## Task to complete
Report each line of the records where "UI状态" occurs.

*** Available records ***

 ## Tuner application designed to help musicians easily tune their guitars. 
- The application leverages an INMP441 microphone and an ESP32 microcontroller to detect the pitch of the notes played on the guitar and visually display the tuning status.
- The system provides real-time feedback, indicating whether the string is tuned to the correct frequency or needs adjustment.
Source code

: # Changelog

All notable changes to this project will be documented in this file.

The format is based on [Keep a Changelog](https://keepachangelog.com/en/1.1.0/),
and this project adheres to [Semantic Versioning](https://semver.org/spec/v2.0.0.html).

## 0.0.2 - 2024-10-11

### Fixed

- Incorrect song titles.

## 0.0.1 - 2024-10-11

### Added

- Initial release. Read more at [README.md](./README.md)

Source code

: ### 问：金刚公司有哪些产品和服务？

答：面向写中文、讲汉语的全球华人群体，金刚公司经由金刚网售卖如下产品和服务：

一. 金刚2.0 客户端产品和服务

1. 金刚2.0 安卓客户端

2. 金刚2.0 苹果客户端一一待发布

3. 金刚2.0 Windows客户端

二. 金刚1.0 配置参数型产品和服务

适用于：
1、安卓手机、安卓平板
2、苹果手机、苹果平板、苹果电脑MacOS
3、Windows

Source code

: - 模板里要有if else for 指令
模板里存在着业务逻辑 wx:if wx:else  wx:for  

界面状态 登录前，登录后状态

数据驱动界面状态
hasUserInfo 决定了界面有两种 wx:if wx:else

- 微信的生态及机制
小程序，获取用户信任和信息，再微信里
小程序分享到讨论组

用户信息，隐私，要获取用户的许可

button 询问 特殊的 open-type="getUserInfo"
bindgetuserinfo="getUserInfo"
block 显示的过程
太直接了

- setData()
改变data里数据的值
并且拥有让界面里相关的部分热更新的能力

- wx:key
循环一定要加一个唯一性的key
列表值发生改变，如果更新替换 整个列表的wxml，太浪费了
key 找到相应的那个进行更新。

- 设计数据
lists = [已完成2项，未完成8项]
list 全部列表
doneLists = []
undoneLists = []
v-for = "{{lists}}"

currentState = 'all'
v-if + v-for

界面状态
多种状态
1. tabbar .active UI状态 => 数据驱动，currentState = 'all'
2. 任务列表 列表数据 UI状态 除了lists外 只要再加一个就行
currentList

*** End of Available records ***

## Your solution
1. tabbar .active UI状态 => 数据驱动，currentState = 'all'
2. 任务列表 列表数据 UI状态 除了lists外 只要再加一个就行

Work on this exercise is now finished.